TERMS AND CONDITIONS OF SALE AND SERVICE

Latest revision: January 2018

EXCEPT AS OTHERWISE AGREED IN WRITING, THESE TERMS AND CONDITIONS GOVERN ALL SALES AND SERVICE CONTRACTS TO THE EXCLUSION OF OTHER TERMS AND CONDITIONS. OUR QUOTATIONS AND ESTIMATES ARE NOT OFFERS CAPABLE OF ACCEPTANCE BY YOU, AND ANY ORDER PLACED BY YOU WILL ONLY BE ACCEPTED BY OUR WRITTEN CONFIRMATION OF SUCH ORDER.

GENERAL PROVISIONS

  1. The definition of terms used, interpretation of this agreement and rights of parties hereto shall be construed under and governed by the Uniform Commercial Code of the State of Alabama. "Seller" when used herein means Kinedyne LLC. "Purchaser" when used herein means the person or entity purchasing or receiving goods and/or services from Seller. "Goods" means the equipment, products, articles, supplies or other property sold by Seller to Purchaser under an order. "Services" means the services provided by Seller to Purchaser under an order. "Contract" means the purchase order or purchase agreement between Seller and Purchaser for Goods and/or Services.
  2. Seller’s quotations and estimates are not offers and are subject to change or withdrawal without notice before an order is acknowledged by Seller.
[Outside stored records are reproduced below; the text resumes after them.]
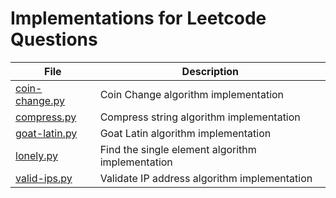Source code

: # Implementations for Leetcode Questions

|        File                                        |            Description                                  |
| -------------------------------------------------- | ------------------------------------------------------- |
| [coin-change.py](./coin-change.py)                 | Coin Change algorithm implementation                    |
| [compress.py](./compress.py)                       | Compress string algorithm implementation                |
| [goat-latin.py](./goat-latin.py)                   | Goat Latin algorithm implementation                     |
| [lonely.py](./lonely.py)                           | Find the single element algorithm implementation        |
| [valid-ips.py](./valid-ips.py)                     | Validate IP address algorithm implementation            |
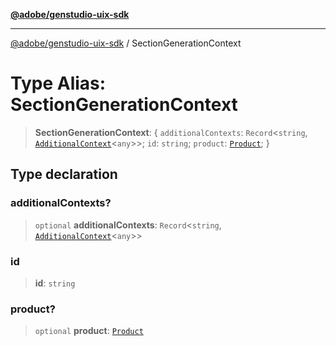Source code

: [**@adobe/genstudio-uix-sdk**](../README.md)

***

[@adobe/genstudio-uix-sdk](../globals.md) / SectionGenerationContext

# Type Alias: SectionGenerationContext

> **SectionGenerationContext**: \{ `additionalContexts`: `Record`\<`string`, [`AdditionalContext`](AdditionalContext.md)\<`any`\>\>; `id`: `string`; `product`: [`Product`](Product.md); \}

## Type declaration

### additionalContexts?

> `optional` **additionalContexts**: `Record`\<`string`, [`AdditionalContext`](AdditionalContext.md)\<`any`\>\>

### id

> **id**: `string`

### product?

> `optional` **product**: [`Product`](Product.md)
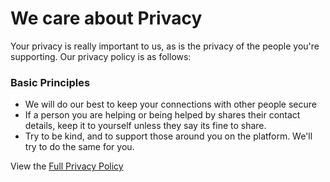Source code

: # We care about Privacy

Your privacy is really important to us, as is the privacy of the people you're supporting.
Our privacy policy is as follows:

### Basic Principles

* We will do our best to keep your connections with other people secure
* If a person you are helping or being helped by shares their contact details, keep it to yourself unless they say its fine to share.
* Try to be kind, and to support those around you on the platform. 
We'll try to do the same for you.

View the [Full Privacy Policy](/terms/privacy) 


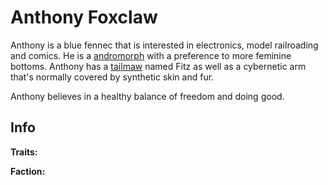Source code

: # Anthony Foxclaw

Anthony is a blue fennec that is interested in electronics, model railroading and comics. He is a [andromorph](../universe/andromorph.md) with a preference to more feminine bottoms. Anthony has a [tailmaw](../universe/tailmaw.md) named Fitz as well as a cybernetic arm that's normally covered by synthetic skin and fur.

Anthony believes in a healthy balance of freedom and doing good.

## Info

**Traits:**

**Faction:**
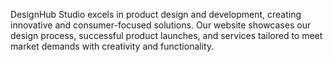 DesignHub Studio excels in product design and development, creating innovative and consumer-focused solutions. Our website showcases our design process, successful product launches, and services tailored to meet market demands with creativity and functionality.
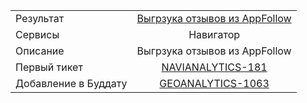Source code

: | | |
|:------------- |:-------------:|
| Результат | [Выгрзука отзывов из AppFollow](https://yt.yandex-team.ru/hahn/navigation?path=//home/maps/analytics/legacy/nirvana/navi/reviews-snapshot/daily) |
| Сервисы | Навигатор |
| Описание | Выгрзука отзывов из AppFollow |
| Первый тикет | [NAVIANALYTICS-181](https://st.yandex-team.ru/NAVIANALYTICS-181) |
| Добавление в Буддату | [GEOANALYTICS-1063](https://st.yandex-team.ru/GEOANALYTICS-1063)
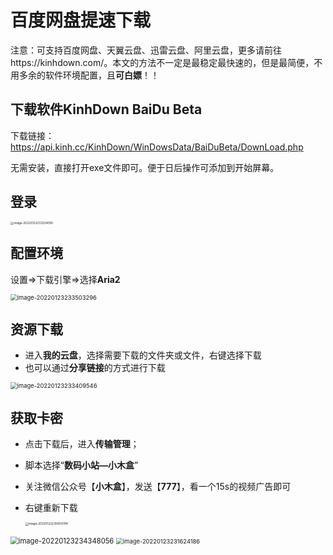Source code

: # 百度网盘提速下载

注意：可支持百度网盘、天翼云盘、迅雷云盘、阿里云盘，更多请前往https://kinhdown.com/。本文的方法不一定是最稳定最快速的，但是最简便，不用多余的软件环境配置，且**可白嫖**！！

## 下载软件KinhDown BaiDu Beta

下载链接：https://api.kinh.cc/KinhDown/WinDowsData/BaiDuBeta/DownLoad.php

无需安装，直接打开exe文件即可。便于日后操作可添加到开始屏幕。

## 登录

<img src="C:\Users\26780\AppData\Roaming\Typora\typora-user-images\image-20220123233224090.png" alt="image-20220123233224090" style="zoom: 33%;" />

## 配置环境

设置=>下载引擎=>选择**Aria2**

<img src="C:\Users\26780\AppData\Roaming\Typora\typora-user-images\image-20220123233503296.png" alt="image-20220123233503296" style="zoom: 67%;" />

## 资源下载

- 进入**我的云盘**，选择需要下载的文件夹或文件，右键选择下载
- 也可以通过**分享链接**的方式进行下载

<img src="C:\Users\26780\AppData\Roaming\Typora\typora-user-images\image-20220123233409546.png" alt="image-20220123233409546" style="zoom: 67%;" />

## 获取卡密

- 点击下载后，进入**传输管理**；

- 脚本选择“**数码小站—小木盒**”

- 关注微信公众号【**小木盒**】，发送【**777**】，看一个15s的视频广告即可

- 右键重新下载

  <img src="C:\Users\26780\AppData\Roaming\Typora\typora-user-images\image-20220123235004794.png" alt="image-20220123235004794" style="zoom: 33%;" />



<img src="C:\Users\26780\AppData\Roaming\Typora\typora-user-images\image-20220123234348056.png" alt="image-20220123234348056" style="zoom: 80%;" />

<img src="C:\Users\26780\AppData\Roaming\Typora\typora-user-images\image-20220123231624186.png" alt="image-20220123231624186" style="zoom:67%;" />

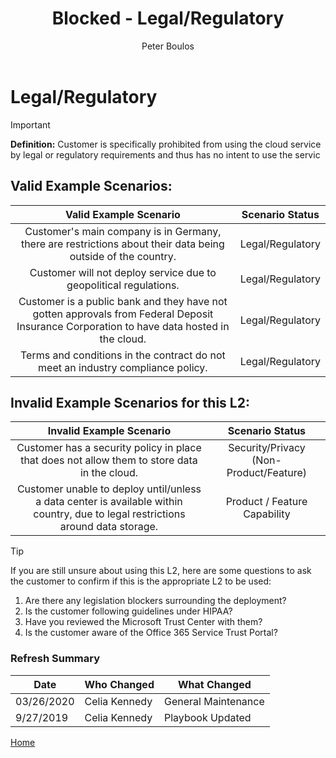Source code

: ﻿---
# required metadata
title: Blocked - Legal/Regulatory
description: Blocked - Legal/Regulatory
author: Peter Boulos
ms.author: pboulos
manager: pagrim
ms.date: 9/27/2019
ms.topic: partner-playbook 
ms.prod: non-product-specific 
ms.custom: partner-playbook 
ft.audience: partner
ft.owner: pagrim
---

# Legal/Regulatory

> [!IMPORTANT]
> **Definition:** Customer is specifically prohibited from using the cloud service by legal or regulatory requirements and thus has no intent to use the servic

## Valid Example Scenarios:

| Valid Example Scenario | Scenario Status |
| :--: | :--: |
| Customer's main company is in Germany, there are restrictions about their data being outside of the country. | Legal/Regulatory |
| Customer will not deploy service due to geopolitical regulations. | Legal/Regulatory |
| Customer is a public bank and they have not gotten approvals from Federal Deposit Insurance Corporation to have data hosted in the cloud. | Legal/Regulatory |
| Terms and conditions in the contract do not meet an industry compliance policy. | Legal/Regulatory |

## Invalid Example Scenarios for this L2:

| Invalid Example Scenario | Scenario Status |
| :--: | :--: |
| Customer has a security policy in place that does not allow them to store data in the cloud. | Security/Privacy (Non-Product/Feature) |
| Customer unable to deploy until/unless a data center is available within country, due to legal restrictions around data storage. | Product / Feature Capability |

> [!TIP]
> If you are still unsure about using this L2, here are some questions to ask the customer to confirm if this is the appropriate L2 to be used:
>    1. Are there any legislation blockers surrounding the deployment?
>    2. Is the customer following guidelines under HIPAA?
>    3. Have you reviewed the Microsoft Trust Center with them?
>    4. ​Is the customer aware of the Office 365 Service Trust Portal?​

### Refresh Summary

|Date|Who Changed|What Changed|
|---------|---------------|----------------------------|
|03/26/2020| Celia Kennedy| General Maintenance|
|9/27/2019| Celia Kennedy| Playbook Updated|

[Home](http://partner-docs.microsoft.com)
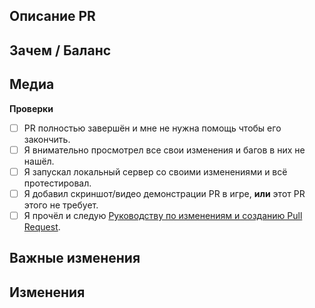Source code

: <!-- ЭТО ШАБЛОН ВАШЕГО PULL REQUEST. Текст между стрелками - это комментарии - они не будут видны в PR. -->
<!-- Руководство по созданиям PR'ов: https://docs.spacestation14.io/en/getting-started/pr-guideline -->

## Описание PR
<!-- Ниже опишите ваш Pull Request. Что он изменяет? На что еще это может повлиять? Постарайтесь описать все внесённые вами изменения! -->

## Зачем / Баланс
<!-- Discuss how this would affect game balance or explain why it was changed. Link any relevant discussions or issues. -->
<!-- Обсудите как это может повлиять на игровой баланс или почему это было изменено. Оставьте ссылки на любые дискуссии или Issue связанные с вашим PR. -->

## Медиа
<!-- Если приемлемо, добавьте скриншоты для демонстрации вашего PR. Если ваш PR представляет собой визуальное изменение, добавьте
скриншоты, иначе он может быть закрыт. -->

**Проверки**
<!-- Выполнение всех следующих действий, если это приемлемо для вида изменений сильно ускорит разбор вашего PR -->
- [ ] PR полностью завершён и мне не нужна помощь чтобы его закончить.
- [ ] Я внимательно просмотрел все свои изменения и багов в них не нашёл.
- [ ] Я запускал локальный сервер со своими изменениями и всё протестировал.
- [ ] Я добавил скриншот/видео демонстрации PR в игре, **или** этот PR этого не требует.
- [ ] Я прочёл и следую [Руководству по изменениям и созданию Pull Request](https://docs.spacestation14.com/en/general-development/codebase-info/pull-request-guidelines.html).

## Важные изменения
<!-- Опишите весь список изменений в коде, включая namespace'ы, изменения в публичных классах/методах/полях, переименование прототипов. -->

## Изменения
<!--
Здесь вы можете написать список изменений, который будет автоматически добавлен в игру, когда ваш PR будет принят.

В журнал изменений следует помещать только то, что действительно важно игрокам.

В списке изменений тип значка не является частью предложения, поэтому явно указывайте - Добавлен, Удалён, Изменён.
плохо: - add: Новый инструмент для инженеров
хорошо: - add: Добавлен новый инструмент для инженеров

Вы можете указать своё имя после символа :cl: именно оно будет отображаться в журнале изменений (иначе будет использоваться ваше имя на GitHub)
Например: :cl: Ian

Ниже есть закоментированный фрагмент-заготовка, можете убрать стрелочки и использовать его как основу.
-->

<!--
:cl:
- add: Добавлено веселье!
- remove: Убрано веселье!
- tweak: Изменено веселье!
- fix: Исправлено веселье!
-->
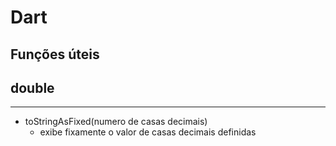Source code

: # Dart 

## Funções úteis 

## double
---
  - toStringAsFixed(numero de casas decimais)
      - exibe fixamente o valor de casas decimais definidas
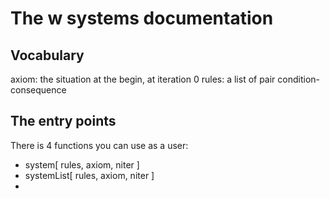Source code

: # The w systems documentation

## Vocabulary
axiom: the situation at the begin, at iteration 0
rules: a list of pair condition-consequence

## The entry points
There is 4 functions you can use as a user:
- system[ rules, axiom, niter ]
- systemList[ rules, axiom, niter ]
- 
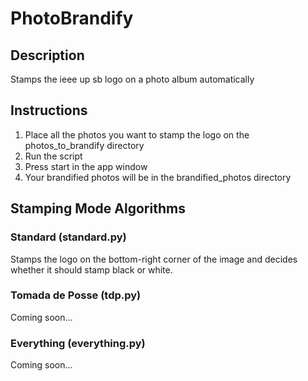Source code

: # PhotoBrandify
## Description
Stamps the ieee up sb logo on a photo album automatically
## Instructions
1. Place all the photos you want to stamp the logo on the photos_to_brandify directory
1. Run the script
1. Press start in the app window
1. Your brandified photos will be in the brandified_photos directory
## Stamping Mode Algorithms
### Standard (standard.py)
Stamps the logo on the bottom-right corner of the image and decides whether it should stamp black or white.
### Tomada de Posse (tdp.py)
Coming soon... 
### Everything (everything.py)
Coming soon...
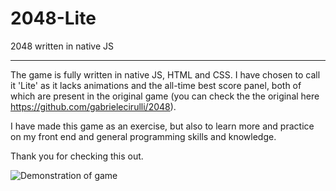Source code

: # 2048-Lite

 2048 written in native JS

----------------------------------

The game is fully written in native JS, HTML and CSS. I have chosen to call it 'Lite' as it lacks animations and the all-time best score panel, both of which are present in the original game (you can check the the original here https://github.com/gabrielecirulli/2048).

I have made this game as an exercise, but also to learn more and practice on my front end and general programming skills and knowledge.

Thank you for checking this out.

<img src="/screenshot.png" alt="Demonstration of game">
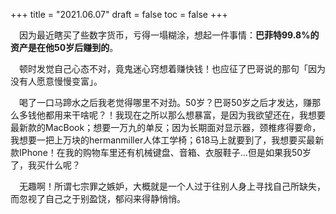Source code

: +++
title = "2021.06.07"
draft = false
toc = false
+++

&emsp;因为最近瞎买了些数字货币，亏得一塌糊涂，想起一件事情：**巴菲特99.8%的资产是在他50岁后赚到的**。

&emsp;顿时发觉自己心态不对，竟鬼迷心窍想着赚快钱！也应征了巴哥说的那句「因为没有人愿意慢慢变富」。

&emsp;喝了一口马蹄水之后我老觉得哪里不对劲。50岁？巴哥50岁之后才发达，赚那么多钱他都用来干啥呢？！我现在之所以那么想暴富，是因为我欲望还在，我想要最新款的MacBook；想要一万九的单反；因为长期面对显示器，颈椎疼得要命，我想要一把上万块的hermanmiller人体工学椅；618马上就要到了，我想要买最新款IPhone！在我的购物车里还有机械键盘、音箱、衣服鞋子...但是如果我50岁了，我买什么呢？

&emsp;无趣啊！所谓七宗罪之嫉妒，大概就是一个人过于往别人身上寻找自己所缺失，而忽视了自己之于别盈饶，郁闷来得静悄悄。




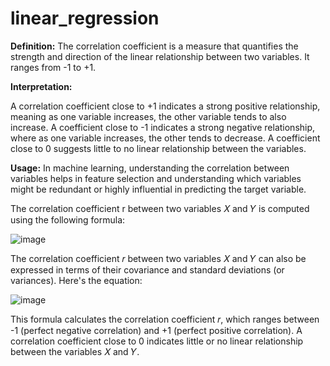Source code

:# linear_regression

**Definition:** The correlation coefficient is a measure that quantifies the strength and direction of the linear relationship between two variables. It ranges from -1 to +1.

**Interpretation:**

A correlation coefficient close to +1 indicates a strong positive relationship, meaning as one variable increases, the other variable tends to also increase.
A coefficient close to -1 indicates a strong negative relationship, where as one variable increases, the other tends to decrease.
A coefficient close to 0 suggests little to no linear relationship between the variables.

**Usage:** In machine learning, understanding the correlation between variables helps in feature selection and understanding which variables might be redundant or highly influential in predicting the target variable.

The correlation coefficient r between two variables 𝑋  and 𝑌  is computed using the following formula:

![image](https://github.com/user-attachments/assets/fea75985-2cc6-425d-a9e2-abcc6a4e051d)

The correlation coefficient 𝑟 between two variables 𝑋  and 𝑌 can also be expressed in terms of their covariance and standard deviations (or variances). Here's the equation:

![image](https://github.com/user-attachments/assets/1b76bf61-f77c-4f2e-8d80-112dd459ac11)

This formula calculates the correlation coefficient 𝑟, which ranges between -1 (perfect negative correlation) and +1 (perfect positive correlation). A correlation coefficient close to 0 indicates little or no linear relationship between the variables 𝑋 and 𝑌.
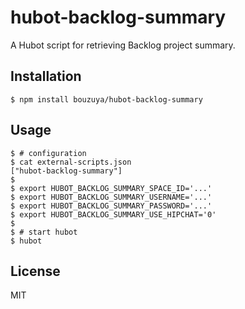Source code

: # hubot-backlog-summary

A Hubot script for retrieving Backlog project summary.

## Installation

    $ npm install bouzuya/hubot-backlog-summary

## Usage

    $ # configuration
    $ cat external-scripts.json
    ["hubot-backlog-summary"]
    $
    $ export HUBOT_BACKLOG_SUMMARY_SPACE_ID='...'
    $ export HUBOT_BACKLOG_SUMMARY_USERNAME='...'
    $ export HUBOT_BACKLOG_SUMMARY_PASSWORD='...'
    $ export HUBOT_BACKLOG_SUMMARY_USE_HIPCHAT='0'
    $
    $ # start hubot
    $ hubot

## License

MIT
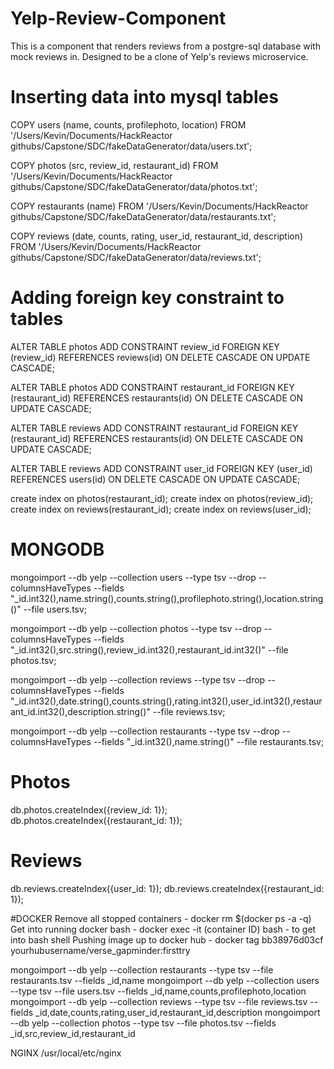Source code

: # Yelp-Review-Component
This is a component that renders reviews from a postgre-sql database with mock reviews in. Designed to be a clone of Yelp's reviews microservice.

# Inserting data into mysql tables
COPY users (name, counts, profilephoto, location) FROM '/Users/Kevin/Documents/HackReactor githubs/Capstone/SDC/fakeDataGenerator/data/users.txt';

COPY photos (src, review_id, restaurant_id) FROM '/Users/Kevin/Documents/HackReactor githubs/Capstone/SDC/fakeDataGenerator/data/photos.txt';

COPY restaurants (name) FROM '/Users/Kevin/Documents/HackReactor githubs/Capstone/SDC/fakeDataGenerator/data/restaurants.txt';

COPY reviews (date, counts, rating, user_id, restaurant_id, description) FROM '/Users/Kevin/Documents/HackReactor githubs/Capstone/SDC/fakeDataGenerator/data/reviews.txt';

# Adding foreign key constraint to tables
ALTER TABLE photos
ADD CONSTRAINT review_id
FOREIGN KEY (review_id)
REFERENCES reviews(id)
ON DELETE CASCADE 
ON UPDATE CASCADE;

ALTER TABLE photos
ADD CONSTRAINT restaurant_id
FOREIGN KEY (restaurant_id)
REFERENCES restaurants(id)
ON DELETE CASCADE 
ON UPDATE CASCADE;

ALTER TABLE reviews
ADD CONSTRAINT restaurant_id
FOREIGN KEY (restaurant_id)
REFERENCES restaurants(id)
ON DELETE CASCADE 
ON UPDATE CASCADE;

ALTER TABLE reviews
ADD CONSTRAINT user_id
FOREIGN KEY (user_id)
REFERENCES users(id)
ON DELETE CASCADE 
ON UPDATE CASCADE;

create index on photos(restaurant_id);
create index on photos(review_id);
create index on reviews(restaurant_id);
create index on reviews(user_id);



# MONGODB
mongoimport --db yelp --collection users --type tsv --drop --columnsHaveTypes --fields "_id.int32(),name.string(),counts.string(),profilephoto.string(),location.string()" --file users.tsv;

mongoimport --db yelp --collection photos --type tsv --drop --columnsHaveTypes --fields "_id.int32(),src.string(),review_id.int32(),restaurant_id.int32()" --file photos.tsv;

mongoimport --db yelp --collection reviews --type tsv --drop --columnsHaveTypes --fields "_id.int32(),date.string(),counts.string(),rating.int32(),user_id.int32(),restaurant_id.int32(),description.string()" --file reviews.tsv;

mongoimport --db yelp --collection restaurants --type tsv --drop --columnsHaveTypes --fields "_id.int32(),name.string()" --file restaurants.tsv;


# Photos
db.photos.createIndex({review_id: 1});
db.photos.createIndex({restaurant_id: 1});
# Reviews
db.reviews.createIndex({user_id: 1});
db.reviews.createIndex({restaurant_id: 1});

#DOCKER
Remove all stopped containers - docker rm $(docker ps -a -q) 
Get into running docker bash - docker exec -it (container ID) bash - to get into bash shell
Pushing image up to docker hub - docker tag bb38976d03cf yourhubusername/verse_gapminder:firsttry

mongoimport --db yelp --collection restaurants --type tsv --file restaurants.tsv --fields _id,name
mongoimport --db yelp --collection users --type tsv --file users.tsv --fields _id,name,counts,profilephoto,location
mongoimport --db yelp --collection reviews --type tsv --file reviews.tsv --fields _id,date,counts,rating,user_id,restaurant_id,description
mongoimport --db yelp --collection photos --type tsv --file photos.tsv --fields _id,src,review_id,restaurant_id

NGINX
/usr/local/etc/nginx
If Seller’s proposal is deemed to constitute an offer, it may be accepted only on terms set forth in such proposal, including, without limitation, these Terms and Conditions. If Seller’s proposal constitutes an acceptance of an offer, such acceptance is expressly conditioned on Purchaser’s assent to the terms of such proposal, including, without limitation, these Terms and Conditions. An acceptance of any part of the Goods or Services covered hereunder shall be deemed to constitute such assent. Any additional and/or different terms and conditions proposed by Purchaser and/or any attempt by Purchaser to vary any of these terms and conditions shall be deemed a material alteration and is hereby objected to and rejected unless expressly agreed by Seller in writing. Only variations or modifications to the Contract made in writing and signed by Seller and Purchaser shall be enforceable.
  3. Unless otherwise agreed by Seller in writing, Seller’s prices are in U.S. dollars and subject to change without advance notice at any time prior to order acknowledgment. Seller reserves the right to adjust the invoice price, after the price is quoted and/or acknowledged, to take account of any material variation in Seller’s costs beyond Seller’s reasonable control since the date of the quotation or (if no quotation is issued) the order acknowledgement, and the invoice so adjusted shall be payable as if the price set out therein were the original contract price. Prices do not include applicable taxes and are subject to increase without notification by the amount of any sales, excise or other tax or duty levied or charged by any governmental agency and are subject to any price adjustment necessitated by Seller’s compliance with any government action.
  4. Any action for breach of contract hereunder must be commenced within one year after the cause of action has accrued or they are waived. Any failure by Seller to enforce its rights under this Contract will not be deemed a waiver of such rights.
  5. All disputes arising under or in connection with this Contract shall be resolved by (a) good-faith negotiations by knowledgeable, responsible representatives of each party who are fully authorized to settle any such dispute, or (b) in the event such negotiations do not resolve such dispute within a thirty (30) day period (or such longer period as the parties may agree), binding arbitration held in Chicago, Illinois, by a single arbitrator mutually agreed by the parties, conducted in accordance with the Commercial Arbitration Rules of the American Arbitration Association. Each party shall bear its own costs of these procedures; the parties shall equally split the fees of the arbitration and the arbitrator. Notwithstanding the above, either party shall have the right to seek a temporary restraining order or an injunction related to the purposes of this Contract, to compel compliance with confidentiality obligations, or to file suit to compel compliance with this dispute resolution process.
  6. Purchaser may not assign, novate or otherwise transfer its rights or obligations under this Contract without Seller’s prior written consent, and any attempt to do so shall be null and void and of no effect.

CANCELLATION

  1. Purchaser cannot cancel Contracts under any circumstances without Purchaser first reaching an agreement in writing with Seller covering Seller’s damages. Unless a cancellation schedule is agreed in the Contract, such agreement for cancellation charges must reimburse Seller for all expenses incurred, including, but not limited to, costs of purchased materials, labor costs, engineering costs, third-party service costs, and a reasonable mark-up to cover overhead and profit.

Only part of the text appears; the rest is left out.